Goal of the exercise
Say how many lines in the following data hold the word "cryptocurrency". Write nothing but that number.

───

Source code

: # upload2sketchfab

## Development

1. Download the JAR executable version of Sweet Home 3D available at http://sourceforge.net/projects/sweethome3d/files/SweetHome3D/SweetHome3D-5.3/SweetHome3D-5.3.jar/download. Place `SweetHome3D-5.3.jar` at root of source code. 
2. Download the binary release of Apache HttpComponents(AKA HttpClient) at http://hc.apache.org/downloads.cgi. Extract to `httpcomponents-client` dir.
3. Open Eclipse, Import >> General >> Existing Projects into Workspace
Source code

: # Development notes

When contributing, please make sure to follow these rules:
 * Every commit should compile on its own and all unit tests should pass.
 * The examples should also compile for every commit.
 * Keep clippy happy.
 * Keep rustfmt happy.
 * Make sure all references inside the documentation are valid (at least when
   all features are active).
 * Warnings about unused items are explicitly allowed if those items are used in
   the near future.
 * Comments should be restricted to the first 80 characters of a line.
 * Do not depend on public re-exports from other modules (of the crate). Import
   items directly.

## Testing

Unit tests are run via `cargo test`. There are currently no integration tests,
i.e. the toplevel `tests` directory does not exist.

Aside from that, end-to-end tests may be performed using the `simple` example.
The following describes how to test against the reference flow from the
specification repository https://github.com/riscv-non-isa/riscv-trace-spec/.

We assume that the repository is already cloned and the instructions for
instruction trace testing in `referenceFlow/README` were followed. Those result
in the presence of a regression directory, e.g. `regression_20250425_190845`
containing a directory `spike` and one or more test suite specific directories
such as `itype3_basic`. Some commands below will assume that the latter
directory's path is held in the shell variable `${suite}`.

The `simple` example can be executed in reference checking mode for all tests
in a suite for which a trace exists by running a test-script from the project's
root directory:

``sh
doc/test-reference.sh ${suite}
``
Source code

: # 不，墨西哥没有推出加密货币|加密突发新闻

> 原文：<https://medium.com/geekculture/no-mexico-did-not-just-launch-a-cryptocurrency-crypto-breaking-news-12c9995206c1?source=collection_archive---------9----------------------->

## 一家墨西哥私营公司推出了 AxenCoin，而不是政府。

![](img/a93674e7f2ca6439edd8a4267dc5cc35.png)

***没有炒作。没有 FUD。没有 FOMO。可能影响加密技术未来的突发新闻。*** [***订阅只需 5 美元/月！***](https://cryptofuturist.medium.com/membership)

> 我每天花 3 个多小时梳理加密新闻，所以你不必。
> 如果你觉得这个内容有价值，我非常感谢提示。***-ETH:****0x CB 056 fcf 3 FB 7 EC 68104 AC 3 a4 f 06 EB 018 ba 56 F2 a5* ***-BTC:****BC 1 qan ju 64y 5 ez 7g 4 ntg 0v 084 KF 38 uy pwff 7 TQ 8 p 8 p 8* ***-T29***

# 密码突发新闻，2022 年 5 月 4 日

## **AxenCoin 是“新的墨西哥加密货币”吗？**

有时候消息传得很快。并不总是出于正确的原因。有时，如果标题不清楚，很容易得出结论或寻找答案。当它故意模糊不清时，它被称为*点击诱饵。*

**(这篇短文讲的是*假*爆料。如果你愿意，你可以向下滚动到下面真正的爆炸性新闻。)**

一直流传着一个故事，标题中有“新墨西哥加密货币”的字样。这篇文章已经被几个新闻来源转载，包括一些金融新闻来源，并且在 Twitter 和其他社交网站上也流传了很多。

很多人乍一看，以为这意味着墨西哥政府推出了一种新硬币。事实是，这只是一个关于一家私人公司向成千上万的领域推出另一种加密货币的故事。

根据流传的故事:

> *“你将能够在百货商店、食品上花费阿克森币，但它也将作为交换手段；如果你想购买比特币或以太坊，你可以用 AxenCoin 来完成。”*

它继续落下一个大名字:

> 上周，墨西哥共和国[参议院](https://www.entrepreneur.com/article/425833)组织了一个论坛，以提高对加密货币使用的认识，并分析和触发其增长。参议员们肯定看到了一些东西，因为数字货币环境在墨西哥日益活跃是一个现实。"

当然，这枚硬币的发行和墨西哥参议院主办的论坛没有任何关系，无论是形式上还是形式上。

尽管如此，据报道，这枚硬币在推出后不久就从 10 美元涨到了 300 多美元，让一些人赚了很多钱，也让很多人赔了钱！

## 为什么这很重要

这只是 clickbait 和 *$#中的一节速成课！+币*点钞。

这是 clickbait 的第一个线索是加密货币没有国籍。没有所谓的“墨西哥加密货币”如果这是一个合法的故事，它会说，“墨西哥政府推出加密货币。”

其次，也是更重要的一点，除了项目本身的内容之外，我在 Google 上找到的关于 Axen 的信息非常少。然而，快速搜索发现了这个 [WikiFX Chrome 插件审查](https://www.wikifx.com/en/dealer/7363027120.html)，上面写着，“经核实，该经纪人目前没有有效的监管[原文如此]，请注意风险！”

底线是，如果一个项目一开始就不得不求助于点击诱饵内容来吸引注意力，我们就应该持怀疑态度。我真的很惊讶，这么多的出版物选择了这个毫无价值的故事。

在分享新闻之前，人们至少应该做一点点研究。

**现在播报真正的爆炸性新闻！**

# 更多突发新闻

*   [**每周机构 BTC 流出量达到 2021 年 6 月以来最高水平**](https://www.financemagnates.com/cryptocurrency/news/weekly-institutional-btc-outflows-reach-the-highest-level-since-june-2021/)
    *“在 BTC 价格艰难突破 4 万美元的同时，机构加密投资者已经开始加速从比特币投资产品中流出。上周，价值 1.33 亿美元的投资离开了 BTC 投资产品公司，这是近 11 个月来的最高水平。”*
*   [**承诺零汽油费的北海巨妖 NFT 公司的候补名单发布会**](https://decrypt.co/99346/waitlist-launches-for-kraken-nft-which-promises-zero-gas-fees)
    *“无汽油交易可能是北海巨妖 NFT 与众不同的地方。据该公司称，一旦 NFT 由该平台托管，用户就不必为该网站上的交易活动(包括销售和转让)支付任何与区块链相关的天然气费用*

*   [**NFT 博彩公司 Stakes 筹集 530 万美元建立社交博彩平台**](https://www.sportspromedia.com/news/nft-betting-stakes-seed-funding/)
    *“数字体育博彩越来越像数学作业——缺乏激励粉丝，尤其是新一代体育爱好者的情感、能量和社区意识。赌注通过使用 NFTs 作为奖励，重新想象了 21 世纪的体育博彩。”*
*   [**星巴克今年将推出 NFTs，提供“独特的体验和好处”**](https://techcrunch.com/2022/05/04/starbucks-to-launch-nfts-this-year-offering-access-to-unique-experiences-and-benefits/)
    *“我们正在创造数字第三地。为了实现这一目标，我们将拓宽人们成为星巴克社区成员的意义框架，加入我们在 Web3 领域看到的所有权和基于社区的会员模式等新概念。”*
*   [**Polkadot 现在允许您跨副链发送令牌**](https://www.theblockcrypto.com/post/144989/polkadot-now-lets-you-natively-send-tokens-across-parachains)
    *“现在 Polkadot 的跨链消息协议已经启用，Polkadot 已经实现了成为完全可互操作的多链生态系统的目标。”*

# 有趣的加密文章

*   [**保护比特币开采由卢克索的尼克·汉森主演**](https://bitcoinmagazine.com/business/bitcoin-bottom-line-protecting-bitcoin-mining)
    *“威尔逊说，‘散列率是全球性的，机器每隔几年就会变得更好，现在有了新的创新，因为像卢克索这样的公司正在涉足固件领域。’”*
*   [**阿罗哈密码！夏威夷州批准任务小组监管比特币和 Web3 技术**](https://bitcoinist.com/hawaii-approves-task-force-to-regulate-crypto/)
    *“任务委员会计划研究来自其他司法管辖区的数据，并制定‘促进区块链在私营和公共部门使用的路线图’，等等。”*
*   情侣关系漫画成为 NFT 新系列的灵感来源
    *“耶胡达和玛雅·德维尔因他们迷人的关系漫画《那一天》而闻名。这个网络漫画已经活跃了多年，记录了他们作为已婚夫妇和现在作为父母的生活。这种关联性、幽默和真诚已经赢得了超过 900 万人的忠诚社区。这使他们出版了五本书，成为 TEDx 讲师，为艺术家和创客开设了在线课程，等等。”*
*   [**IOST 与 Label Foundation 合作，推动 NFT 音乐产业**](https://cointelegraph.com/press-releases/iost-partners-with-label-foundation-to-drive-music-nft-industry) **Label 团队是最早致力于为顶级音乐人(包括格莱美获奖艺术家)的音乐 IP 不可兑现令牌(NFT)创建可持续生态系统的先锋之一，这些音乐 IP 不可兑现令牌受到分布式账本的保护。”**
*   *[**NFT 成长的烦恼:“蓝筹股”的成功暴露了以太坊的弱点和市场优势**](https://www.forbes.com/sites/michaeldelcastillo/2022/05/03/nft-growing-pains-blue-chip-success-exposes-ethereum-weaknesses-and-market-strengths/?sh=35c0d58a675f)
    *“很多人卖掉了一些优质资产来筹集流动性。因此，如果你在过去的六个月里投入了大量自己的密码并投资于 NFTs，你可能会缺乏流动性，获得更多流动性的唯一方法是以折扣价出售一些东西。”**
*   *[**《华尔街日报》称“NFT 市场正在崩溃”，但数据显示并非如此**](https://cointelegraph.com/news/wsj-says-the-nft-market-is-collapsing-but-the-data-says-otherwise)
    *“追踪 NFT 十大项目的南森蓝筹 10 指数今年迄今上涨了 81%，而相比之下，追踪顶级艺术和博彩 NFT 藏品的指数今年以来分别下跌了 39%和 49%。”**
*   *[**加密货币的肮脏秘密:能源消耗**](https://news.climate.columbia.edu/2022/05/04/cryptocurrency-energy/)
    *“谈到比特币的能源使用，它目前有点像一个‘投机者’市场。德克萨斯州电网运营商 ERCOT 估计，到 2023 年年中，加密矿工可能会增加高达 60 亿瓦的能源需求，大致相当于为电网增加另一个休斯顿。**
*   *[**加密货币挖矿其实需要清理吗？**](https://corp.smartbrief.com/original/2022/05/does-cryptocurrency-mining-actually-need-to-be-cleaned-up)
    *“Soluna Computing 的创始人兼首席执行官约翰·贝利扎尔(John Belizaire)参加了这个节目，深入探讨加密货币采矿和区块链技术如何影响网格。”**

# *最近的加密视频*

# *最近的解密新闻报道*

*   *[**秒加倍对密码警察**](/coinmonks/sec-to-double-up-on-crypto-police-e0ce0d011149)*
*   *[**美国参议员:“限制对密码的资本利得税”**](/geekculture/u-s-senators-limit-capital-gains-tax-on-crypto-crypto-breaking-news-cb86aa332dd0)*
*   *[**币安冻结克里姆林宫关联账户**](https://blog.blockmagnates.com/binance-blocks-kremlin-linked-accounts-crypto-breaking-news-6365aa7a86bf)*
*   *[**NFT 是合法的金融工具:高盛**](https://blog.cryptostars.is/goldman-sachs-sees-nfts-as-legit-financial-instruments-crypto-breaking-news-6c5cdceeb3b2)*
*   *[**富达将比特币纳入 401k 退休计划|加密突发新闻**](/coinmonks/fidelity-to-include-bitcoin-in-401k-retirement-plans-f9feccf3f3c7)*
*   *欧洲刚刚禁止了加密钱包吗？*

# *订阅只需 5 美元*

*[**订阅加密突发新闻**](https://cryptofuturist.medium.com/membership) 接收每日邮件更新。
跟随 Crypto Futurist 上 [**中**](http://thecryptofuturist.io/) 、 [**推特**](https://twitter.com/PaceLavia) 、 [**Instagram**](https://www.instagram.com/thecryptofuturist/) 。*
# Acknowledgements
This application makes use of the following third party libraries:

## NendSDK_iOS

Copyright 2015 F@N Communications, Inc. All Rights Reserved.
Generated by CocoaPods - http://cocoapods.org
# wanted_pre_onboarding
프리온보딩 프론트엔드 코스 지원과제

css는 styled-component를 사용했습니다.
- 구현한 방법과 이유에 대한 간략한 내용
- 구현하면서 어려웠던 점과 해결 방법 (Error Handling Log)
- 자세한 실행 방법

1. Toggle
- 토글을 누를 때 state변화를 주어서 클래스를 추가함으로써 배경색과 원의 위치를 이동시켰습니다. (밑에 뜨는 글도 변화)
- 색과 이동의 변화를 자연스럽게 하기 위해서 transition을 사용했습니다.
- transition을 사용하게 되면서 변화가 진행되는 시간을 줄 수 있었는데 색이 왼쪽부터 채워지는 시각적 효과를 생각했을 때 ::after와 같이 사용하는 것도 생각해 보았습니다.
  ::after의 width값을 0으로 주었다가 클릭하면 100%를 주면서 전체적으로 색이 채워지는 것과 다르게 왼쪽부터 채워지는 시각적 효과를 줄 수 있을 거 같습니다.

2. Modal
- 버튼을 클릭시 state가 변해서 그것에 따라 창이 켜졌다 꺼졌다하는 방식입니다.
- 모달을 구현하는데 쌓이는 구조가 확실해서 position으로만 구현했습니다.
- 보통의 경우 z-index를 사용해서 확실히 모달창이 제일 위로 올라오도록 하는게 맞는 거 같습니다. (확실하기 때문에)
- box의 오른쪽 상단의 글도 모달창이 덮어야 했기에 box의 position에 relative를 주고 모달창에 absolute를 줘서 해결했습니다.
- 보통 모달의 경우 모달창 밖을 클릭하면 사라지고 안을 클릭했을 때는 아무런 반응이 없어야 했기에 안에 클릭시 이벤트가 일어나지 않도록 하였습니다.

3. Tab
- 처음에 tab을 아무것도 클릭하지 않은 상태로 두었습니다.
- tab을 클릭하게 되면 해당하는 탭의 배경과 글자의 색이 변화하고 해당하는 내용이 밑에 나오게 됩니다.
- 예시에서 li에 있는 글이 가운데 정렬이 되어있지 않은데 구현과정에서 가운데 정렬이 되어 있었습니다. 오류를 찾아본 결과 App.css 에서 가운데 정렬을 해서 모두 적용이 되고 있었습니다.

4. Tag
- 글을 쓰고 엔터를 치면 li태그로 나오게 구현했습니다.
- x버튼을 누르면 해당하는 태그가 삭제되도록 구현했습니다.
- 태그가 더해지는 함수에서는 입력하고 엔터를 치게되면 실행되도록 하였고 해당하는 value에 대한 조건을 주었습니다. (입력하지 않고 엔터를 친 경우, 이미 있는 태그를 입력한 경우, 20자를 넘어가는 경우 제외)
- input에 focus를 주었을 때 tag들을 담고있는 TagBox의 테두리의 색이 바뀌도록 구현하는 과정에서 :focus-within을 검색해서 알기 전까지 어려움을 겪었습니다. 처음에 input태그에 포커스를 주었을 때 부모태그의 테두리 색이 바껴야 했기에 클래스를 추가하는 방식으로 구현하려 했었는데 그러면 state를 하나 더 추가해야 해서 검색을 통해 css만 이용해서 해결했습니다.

───

Result for this exercise
4